What's the best way to get rid of moss in my lawn? And what time of year should I do this?

Reply from PitchCare:
Moss thrives in damp shady turf, or when drainage is inadequate. Prevention is better than cure. If you can minimize the amount of shade cast onto your lawn and improve air circulation across the lawn by cutting back overhanging tree branches and thinning out surrounding hedging or shrubs you should see a reduction in the damp conditions. For moss that is already established, it will require a proprietary moss killer, which usually incorporates a weed and feed component. Of course there is the old traditional remedy of Lawn Sand which is a mix of sulphate of iron and sulphate of ammonia. Lawn sand works well, but be careful to follow the manufacturers guidelines as it will quickly scorch your lawn if you apply too much. For all moss control treatments you require the grass to be actively growing.

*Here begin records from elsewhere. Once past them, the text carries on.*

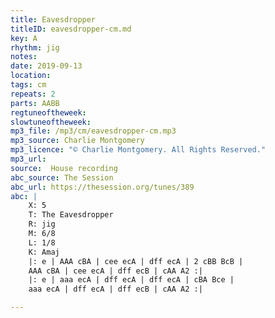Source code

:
 ```yaml
---
title: Eavesdropper
titleID: eavesdropper-cm.md
key: A
rhythm: jig
notes:
date: 2019-09-13
location:
tags: cm
repeats: 2
parts: AABB
regtuneoftheweek:
slowtuneoftheweek:
mp3_file: /mp3/cm/eavesdropper-cm.mp3
mp3_source: Charlie Montgomery
mp3_licence: "© Charlie Montgomery. All Rights Reserved."
mp3_url:
source:  House recording
abc_source: The Session
abc_url: https://thesession.org/tunes/389
abc: |
    X: 5
    T: The Eavesdropper
    R: jig
    M: 6/8
    L: 1/8
    K: Amaj
    |: e | AAA cBA | cee ecA | dff ecA | 2 cBB BcB |
    AAA cBA | cee ecA | dff ecB | cAA A2 :|
    |: e | aaa ecA | dff ecA | dff ecA | cBA Bce |
    aaa ecA | dff ecA | dff ecB | cAA A2 :|

---
```


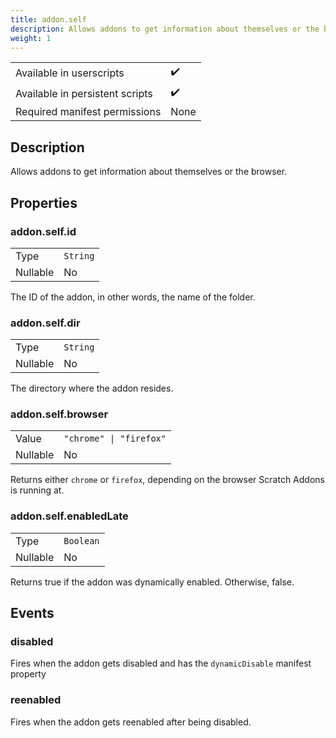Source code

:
 ```yaml
---
title: addon.self
description: Allows addons to get information about themselves or the browser.
weight: 1
---
```


| | |
|-|-|
| Available in userscripts | ✔️ |
| Available in persistent scripts | ✔️ |
| Required manifest permissions | None |

## Description
Allows addons to get information about themselves or the browser.

## Properties
### addon.self.id
<table>
  <tr>
    <td>Type</td>
    <td><code>String</code></td>
  </tr>
  <tr>
    <td>Nullable</td>
    <td>No</td> 
  </tr>
</table>

The ID of the addon, in other words, the name of the folder.

### addon.self.dir
<table>
  <tr>
    <td>Type</td>
    <td><code>String</code></td>
  </tr>
  <tr>
    <td>Nullable</td>
    <td>No</td> 
  </tr>
</table>

The directory where the addon resides.

### addon.self.browser
<table>
  <tr>
    <td>Value</td>
    <td><code>"chrome" | "firefox"</code></td>
  </tr>
  <tr>
    <td>Nullable</td>
    <td>No</td> 
  </tr>
</table>

Returns either `chrome` or `firefox`, depending on the browser Scratch Addons is running at.

### addon.self.enabledLate
<table>
  <tr>
    <td>Type</td>
    <td><code>Boolean</code></td>
  </tr>
  <tr>
    <td>Nullable</td>
    <td>No</td> 
  </tr>
</table>

Returns true if the addon was dynamically enabled. Otherwise, false.

## Events
### disabled
Fires when the addon gets disabled and has the `dynamicDisable` manifest property
### reenabled
Fires when the addon gets reenabled after being disabled.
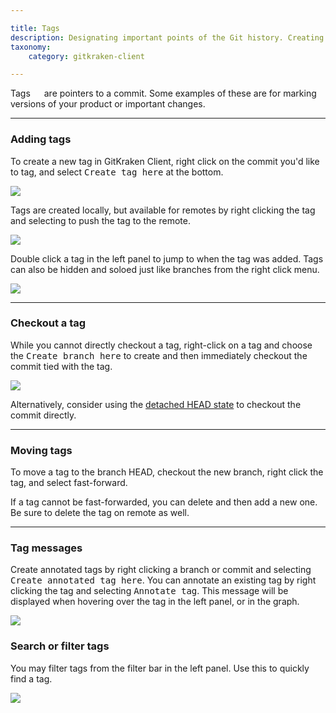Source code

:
 ```yaml
---

title: Tags
description: Designating important points of the Git history. Creating Tags in GitKraken Client on commits is easy with the graph.
taxonomy:
    category: gitkraken-client

---
```


Tags <em class='context-menu'><img style='translate:rotate(180deg);height:1em;' src='/wp-content/uploads/icons/gk-tag-icon.svg'></em> are pointers to a commit.  Some examples of these are for marking versions of your product or important changes.

***
### Adding tags

To create a new tag in GitKraken Client, right click on the commit you'd like to tag, and select <kbd>Create tag here</kbd> at the bottom.

<img src="/wp-content/uploads/repositories/tags/add-tag.png" srcset="/wp-content/uploads/repositories/tags/add-tag.png" class="img-bordered img-responsive center">


Tags are created locally, but available for remotes by right clicking the tag and selecting to push the tag to the remote.

<img src="/wp-content/uploads/repositories/tags/tag-remote.png" srcset="/wp-content/uploads/repositories/tags/tag-remote.png" class="img-bordered img-responsive center">

Double click a tag in the left panel to jump to when the tag was added.  Tags can also be hidden and soloed just like branches from the right click menu.

<img src="/wp-content/uploads/repositories/tags/tag-right.png" srcset="/wp-content/uploads/repositories/tags/tag-right.png" class="img-bordered img-responsive center">

***

### Checkout a tag

While you cannot directly checkout a tag, right-click on a tag and choose the <kbd>Create branch here</kbd> to create and then immediately checkout the commit tied with the tag.

<img src="/wp-content/uploads/repositories/tags/tag-branch.png" srcset="/wp-content/uploads/repositories/tags/tag-branch@2x.png" class="img-bordered img-responsive center">

Alternatively, consider using the [detached HEAD state](/working-with-commits/detached-head-state/) to checkout the commit directly.

***

### Moving tags
To move a tag to the branch HEAD, checkout the new branch, right click the tag, and select fast-forward.

If a tag cannot be fast-forwarded, you can delete and then add a new one.  Be sure to delete the tag on remote as well.

***

### Tag messages
Create annotated tags by right clicking a branch or commit and selecting <kbd>Create annotated tag here</kbd>. You can annotate an existing tag by right clicking the tag and selecting <kbd>Annotate tag</kbd>. This message will be displayed when hovering over the tag in the left panel, or in the graph.

<img src="/wp-content/uploads/repositories/tags/tag-annotation.png" srcset="/wp-content/uploads/repositories/tags/tag-annotation.png" class="img-bordered img-responsive center">

### Search or filter tags

You may filter tags from the filter bar in the left panel. Use this to quickly find a tag.

<img src="/wp-content/uploads/repositories/tags/filter-tags.png" srcset="/wp-content/uploads/repositories/tags/filter-tags@2x.png" class="img-bordered img-responsive center">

How many times should you aerate the lawn per year?

Reply from PitchCare:
The frequency of aeration depends on a few factors. The soil type you have, the amount of wear the lawn receives, and the type of lawn you are trying to achieve. Clay dominant soils will tend to compact more easily than sand dominant soils. Compacted soils will affect drainage, gaseous exchange, root growth, and influence the type of grass that will grow, often encouraging shallow rooted weed grass varieties. If you have a soil that will readily compact and it receives a lot of wear (compaction) it will require more frequent aeration. Typically an average garden lawn would only need to be aerated once or twice per year; more in high wear areas. If you are growing a hard wearing utility lawn, once or twice would be sufficient. If, however, you are growing a fine leaved ornamental lawn, the frequency should be increased to help maximize the health of the desired grass plants so that can out compete any weed grasses present.